▶ Records supplied

_____

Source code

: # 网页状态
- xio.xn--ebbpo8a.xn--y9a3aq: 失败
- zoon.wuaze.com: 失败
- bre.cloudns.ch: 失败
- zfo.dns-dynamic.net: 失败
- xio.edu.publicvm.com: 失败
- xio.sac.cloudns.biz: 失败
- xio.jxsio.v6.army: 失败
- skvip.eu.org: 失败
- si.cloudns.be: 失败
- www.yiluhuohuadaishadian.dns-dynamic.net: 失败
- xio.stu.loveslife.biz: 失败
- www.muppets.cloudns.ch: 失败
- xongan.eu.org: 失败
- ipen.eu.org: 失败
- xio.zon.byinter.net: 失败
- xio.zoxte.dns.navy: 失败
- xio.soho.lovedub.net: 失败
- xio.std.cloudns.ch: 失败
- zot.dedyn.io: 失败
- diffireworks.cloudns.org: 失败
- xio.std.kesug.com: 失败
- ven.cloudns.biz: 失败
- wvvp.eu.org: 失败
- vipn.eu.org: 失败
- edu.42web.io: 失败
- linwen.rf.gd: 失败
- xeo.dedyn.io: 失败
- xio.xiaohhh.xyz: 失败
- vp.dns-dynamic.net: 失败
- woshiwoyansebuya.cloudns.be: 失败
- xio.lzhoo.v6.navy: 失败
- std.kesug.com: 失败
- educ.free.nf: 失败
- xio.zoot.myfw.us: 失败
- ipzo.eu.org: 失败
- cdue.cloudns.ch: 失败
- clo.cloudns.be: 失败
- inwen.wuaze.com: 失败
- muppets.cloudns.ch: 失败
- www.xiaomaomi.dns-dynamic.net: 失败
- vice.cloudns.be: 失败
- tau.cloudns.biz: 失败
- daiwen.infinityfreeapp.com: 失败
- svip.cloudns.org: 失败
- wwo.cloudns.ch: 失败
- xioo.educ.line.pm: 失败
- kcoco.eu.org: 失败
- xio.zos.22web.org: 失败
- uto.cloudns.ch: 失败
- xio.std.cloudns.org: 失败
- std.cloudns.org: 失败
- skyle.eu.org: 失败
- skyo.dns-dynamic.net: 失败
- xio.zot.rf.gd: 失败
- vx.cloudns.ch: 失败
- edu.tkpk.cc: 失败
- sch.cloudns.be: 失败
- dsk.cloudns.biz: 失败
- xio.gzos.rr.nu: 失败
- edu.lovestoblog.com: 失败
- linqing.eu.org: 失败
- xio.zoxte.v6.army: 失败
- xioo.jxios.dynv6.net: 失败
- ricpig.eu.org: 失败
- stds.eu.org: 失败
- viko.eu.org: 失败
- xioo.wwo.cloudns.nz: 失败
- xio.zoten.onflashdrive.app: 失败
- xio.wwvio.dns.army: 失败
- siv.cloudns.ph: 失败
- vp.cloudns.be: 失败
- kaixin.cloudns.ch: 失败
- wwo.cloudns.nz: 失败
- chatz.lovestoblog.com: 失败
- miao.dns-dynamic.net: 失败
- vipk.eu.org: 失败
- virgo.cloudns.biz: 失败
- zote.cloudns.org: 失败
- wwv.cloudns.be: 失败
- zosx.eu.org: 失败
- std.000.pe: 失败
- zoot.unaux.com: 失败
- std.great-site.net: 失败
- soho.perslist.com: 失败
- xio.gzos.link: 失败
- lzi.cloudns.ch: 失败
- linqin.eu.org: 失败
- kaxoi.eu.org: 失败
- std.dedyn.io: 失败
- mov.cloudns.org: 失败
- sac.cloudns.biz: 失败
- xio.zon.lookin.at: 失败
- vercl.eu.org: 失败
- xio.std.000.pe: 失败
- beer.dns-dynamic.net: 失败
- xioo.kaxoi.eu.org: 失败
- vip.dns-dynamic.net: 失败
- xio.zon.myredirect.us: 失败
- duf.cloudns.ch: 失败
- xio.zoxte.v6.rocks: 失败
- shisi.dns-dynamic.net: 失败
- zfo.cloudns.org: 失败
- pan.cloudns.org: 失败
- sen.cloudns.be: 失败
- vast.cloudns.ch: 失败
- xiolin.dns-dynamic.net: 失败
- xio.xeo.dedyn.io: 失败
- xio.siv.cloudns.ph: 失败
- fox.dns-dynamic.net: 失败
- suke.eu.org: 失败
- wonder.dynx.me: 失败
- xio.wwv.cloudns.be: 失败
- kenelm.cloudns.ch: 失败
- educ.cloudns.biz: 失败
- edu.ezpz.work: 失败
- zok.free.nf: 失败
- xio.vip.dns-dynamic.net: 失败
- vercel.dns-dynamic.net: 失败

_____

▶ Task to complete
An exact copy of all the records above is needed.

▶ Answer section
Source code

: # 网页状态
- xio.xn--ebbpo8a.xn--y9a3aq: 失败
- zoon.wuaze.com: 失败
- bre.cloudns.ch: 失败
- zfo.dns-dynamic.net: 失败
- xio.edu.publicvm.com: 失败
- xio.sac.cloudns.biz: 失败
- xio.jxsio.v6.army: 失败
- skvip.eu.org: 失败
- si.cloudns.be: 失败
- www.yiluhuohuadaishadian.dns-dynamic.net: 失败
- xio.stu.loveslife.biz: 失败
- www.muppets.cloudns.ch: 失败
- xongan.eu.org: 失败
- ipen.eu.org: 失败
- xio.zon.byinter.net: 失败
- xio.zoxte.dns.navy: 失败
- xio.soho.lovedub.net: 失败
- xio.std.cloudns.ch: 失败
- zot.dedyn.io: 失败
- diffireworks.cloudns.org: 失败
- xio.std.kesug.com: 失败
- ven.cloudns.biz: 失败
- wvvp.eu.org: 失败
- vipn.eu.org: 失败
- edu.42web.io: 失败
- linwen.rf.gd: 失败
- xeo.dedyn.io: 失败
- xio.xiaohhh.xyz: 失败
- vp.dns-dynamic.net: 失败
- woshiwoyansebuya.cloudns.be: 失败
- xio.lzhoo.v6.navy: 失败
- std.kesug.com: 失败
- educ.free.nf: 失败
- xio.zoot.myfw.us: 失败
- ipzo.eu.org: 失败
- cdue.cloudns.ch: 失败
- clo.cloudns.be: 失败
- inwen.wuaze.com: 失败
- muppets.cloudns.ch: 失败
- www.xiaomaomi.dns-dynamic.net: 失败
- vice.cloudns.be: 失败
- tau.cloudns.biz: 失败
- daiwen.infinityfreeapp.com: 失败
- svip.cloudns.org: 失败
- wwo.cloudns.ch: 失败
- xioo.educ.line.pm: 失败
- kcoco.eu.org: 失败
- xio.zos.22web.org: 失败
- uto.cloudns.ch: 失败
- xio.std.cloudns.org: 失败
- std.cloudns.org: 失败
- skyle.eu.org: 失败
- skyo.dns-dynamic.net: 失败
- xio.zot.rf.gd: 失败
- vx.cloudns.ch: 失败
- edu.tkpk.cc: 失败
- sch.cloudns.be: 失败
- dsk.cloudns.biz: 失败
- xio.gzos.rr.nu: 失败
- edu.lovestoblog.com: 失败
- linqing.eu.org: 失败
- xio.zoxte.v6.army: 失败
- xioo.jxios.dynv6.net: 失败
- ricpig.eu.org: 失败
- stds.eu.org: 失败
- viko.eu.org: 失败
- xioo.wwo.cloudns.nz: 失败
- xio.zoten.onflashdrive.app: 失败
- xio.wwvio.dns.army: 失败
- siv.cloudns.ph: 失败
- vp.cloudns.be: 失败
- kaixin.cloudns.ch: 失败
- wwo.cloudns.nz: 失败
- chatz.lovestoblog.com: 失败
- miao.dns-dynamic.net: 失败
- vipk.eu.org: 失败
- virgo.cloudns.biz: 失败
- zote.cloudns.org: 失败
- wwv.cloudns.be: 失败
- zosx.eu.org: 失败
- std.000.pe: 失败
- zoot.unaux.com: 失败
- std.great-site.net: 失败
- soho.perslist.com: 失败
- xio.gzos.link: 失败
- lzi.cloudns.ch: 失败
- linqin.eu.org: 失败
- kaxoi.eu.org: 失败
- std.dedyn.io: 失败
- mov.cloudns.org: 失败
- sac.cloudns.biz: 失败
- xio.zon.lookin.at: 失败
- vercl.eu.org: 失败
- xio.std.000.pe: 失败
- beer.dns-dynamic.net: 失败
- xioo.kaxoi.eu.org: 失败
- vip.dns-dynamic.net: 失败
- xio.zon.myredirect.us: 失败
- duf.cloudns.ch: 失败
- xio.zoxte.v6.rocks: 失败
- shisi.dns-dynamic.net: 失败
- zfo.cloudns.org: 失败
- pan.cloudns.org: 失败
- sen.cloudns.be: 失败
- vast.cloudns.ch: 失败
- xiolin.dns-dynamic.net: 失败
- xio.xeo.dedyn.io: 失败
- xio.siv.cloudns.ph: 失败
- fox.dns-dynamic.net: 失败
- suke.eu.org: 失败
- wonder.dynx.me: 失败
- xio.wwv.cloudns.be: 失败
- kenelm.cloudns.ch: 失败
- educ.cloudns.biz: 失败
- edu.ezpz.work: 失败
- zok.free.nf: 失败
- xio.vip.dns-dynamic.net: 失败
- vercel.dns-dynamic.net: 失败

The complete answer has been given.